CoS – Capítulo 130

Modo Noche

Libro 2 – Capítulo 13. Batalla (3)

Capítulo extra, Patrocinador por: ¡El Legendario Jóse López! ¡Muchas Gracias!

Tres tropas de diez hombres avanzaron hacia la base, cada una liderada por un caballero. Los arqueros en la torre estaban preparados, sus manos firmes en sus apretados arcos. Dos soldados cayeron al suelo en el momento en que lo soltaron, muy heridos. La velocidad de las flechas sorprendió a los tres caballeros.

“¿Debo enviar más soldados o dejar que se queden?”, le preguntó un caballero a Menta.

Menta agitó la cabeza, “No hay necesidad de eso. Esas técnicas los drenarán completamente con unas veinte flechas. Además, sólo tienen dos arqueros, ¿qué tan rápido pueden disparar? ¡Haz que las tropas aceleren!”

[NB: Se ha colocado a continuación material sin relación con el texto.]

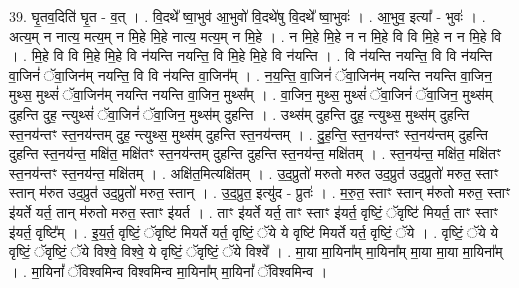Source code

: \documentclass[17pt]{extarticle}
\begin{document}
39. घृ॒तव॒दिति॑ घृ॒त - व॒त् । . वि॒दथे᳚ ष्वा॒भुव॑ आ॒भुवो॑ वि॒दथे॑षु वि॒दथे᳚ ष्वा॒भुवः॑ । . आ॒भुव॒ इत्या᳚ - भुवः॑ । . अत्य॒म् न नात्य॒ मत्य॒म् न मि॒हे मि॒हे नात्य॒ मत्य॒म् न मि॒हे । . न मि॒हे मि॒हे न न मि॒हे वि वि मि॒हे न न मि॒हे वि । . मि॒हे वि वि मि॒हे मि॒हे वि न॑यन्ति नयन्ति॒ वि मि॒हे मि॒हे वि न॑यन्ति । . वि न॑यन्ति नयन्ति॒ वि वि न॑यन्ति वा॒जिनं॑ ॅवा॒जिन॑म् नयन्ति॒ वि वि न॑यन्ति वा॒जिन᳚म् । . न॒य॒न्ति॒ वा॒जिनं॑ ॅवा॒जिन॑म् नयन्ति नयन्ति वा॒जिन॒ मुथ्स॒ मुथ्सं॑ ॅवा॒जिन॑म् नयन्ति नयन्ति वा॒जिन॒ मुथ्स᳚म् । . वा॒जिन॒ मुथ्स॒ मुथ्सं॑ ॅवा॒जिनं॑ ॅवा॒जिन॒ मुथ्स॑म् दुहन्ति दुह॒ न्त्युथ्सं॑ ॅवा॒जिनं॑ ॅवा॒जिन॒ मुथ्स॑म् दुहन्ति । . उथ्स॑म् दुहन्ति दुह॒ न्त्युथ्स॒ मुथ्स॑म् दुहन्ति स्त॒नय॑न्तꣳ स्त॒नय॑न्तम् दुह॒ न्त्युथ्स॒ मुथ्स॑म् दुहन्ति स्त॒नय॑न्तम् । . दु॒ह॒न्ति॒ स्त॒नय॑न्तꣳ स्त॒नय॑न्तम् दुहन्ति दुहन्ति स्त॒नय॑न्त॒ मक्षि॑त॒ मक्षि॑तꣳ स्त॒नय॑न्तम् दुहन्ति दुहन्ति स्त॒नय॑न्त॒ मक्षि॑तम् । . स्त॒नय॑न्त॒ मक्षि॑त॒ मक्षि॑तꣳ स्त॒नय॑न्तꣳ स्त॒नय॑न्त॒ मक्षि॑तम् । . अक्षि॑त॒मित्यक्षि॑तम् । . उ॒द॒प्रुतो॑ मरुतो मरुत उद॒प्रुत॑ उद॒प्रुतो॑ मरुत॒ स्ताꣳ स्तान् म॑रुत उद॒प्रुत॑ उद॒प्रुतो॑ मरुत॒ स्तान् । . उ॒द॒प्रुत॒ इत्यु॑द - प्रुतः॑ । . म॒रु॒त॒ स्ताꣳ स्तान् म॑रुतो मरुत॒ स्ताꣳ इ॑यर्ते यर्त॒ तान् म॑रुतो मरुत॒ स्ताꣳ इ॑यर्त । . ताꣳ इ॑यर्ते यर्त॒ ताꣳ स्ताꣳ इ॑यर्त॒ वृष्टिं॒ ॅवृष्टि॑ मियर्त॒ ताꣳ स्ताꣳ इ॑यर्त॒ वृष्टि᳚म् । . इ॒य॒र्त॒ वृष्टिं॒ ॅवृष्टि॑ मियर्ते यर्त॒ वृष्टिं॒ ॅये ये वृष्टि॑ मियर्ते यर्त॒ वृष्टिं॒ ॅये । . वृष्टिं॒ ॅये ये वृष्टिं॒ ॅवृष्टिं॒ ॅये विश्वे॒ विश्वे॒ ये वृष्टिं॒ ॅवृष्टिं॒ ॅये विश्वे᳚ । . मा॒या मा॒यिना᳚म् मा॒यिना᳚म् मा॒या मा॒या मा॒यिना᳚म् । . मा॒यिनां᳚ ॅविश्वमिन्व विश्वमिन्व मा॒यिना᳚म् मा॒यिनां᳚ ॅविश्वमिन्व । \newline
\end{document}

Sin mayor necesidad de insistir, los caballeros que lideraban a los equipos se apresuraron mientras corrían hacia la puerta como un torrente hacia la presa. La base no tenía paredes particularmente altas, al menos no demasiado altas para escalar. Si no fuera por los materiales especiales en medio de esa gruesa puerta de madera, tampoco resistiría sus ataques. Sólo tenían que desconfiar de los hechizos supresores que Richard lanzaría.

Los soldados principales tenían una tarea realmente feroz. Su propósito era agotar el maná de Richard, despojando al enemigo de su poder de fuego de largo alcance para facilitar la batalla. Por sus acciones hasta ahora, habían determinado que el mago enemigo estaba en el nivel 7 u 8. Probablemente podría lanzar dos bolas de fuego más como mucho. Dependería del Dios del Valor determinar quién viviría de ellos.

Al ver las líneas frontales cargando dentro del rango del mago, Menta dio otra orden: “Tropas cuatro y cinco, levanten sus escudos. ¡Su objetivo son las torres, carguen!”

Dos caballeros más se movieron, liderando sus tropas mientras se separaban del ejército principal para cargar hacia las torres. Los arqueros no tuvieron más remedio que cambiar de blanco, y como había previsto, Menta vio una bola de fuego gigante volar desde las puertas principales. Fuegos tumultuosos se tragaron a toda una tropa de soldados, cubriendo también a dos caballeros.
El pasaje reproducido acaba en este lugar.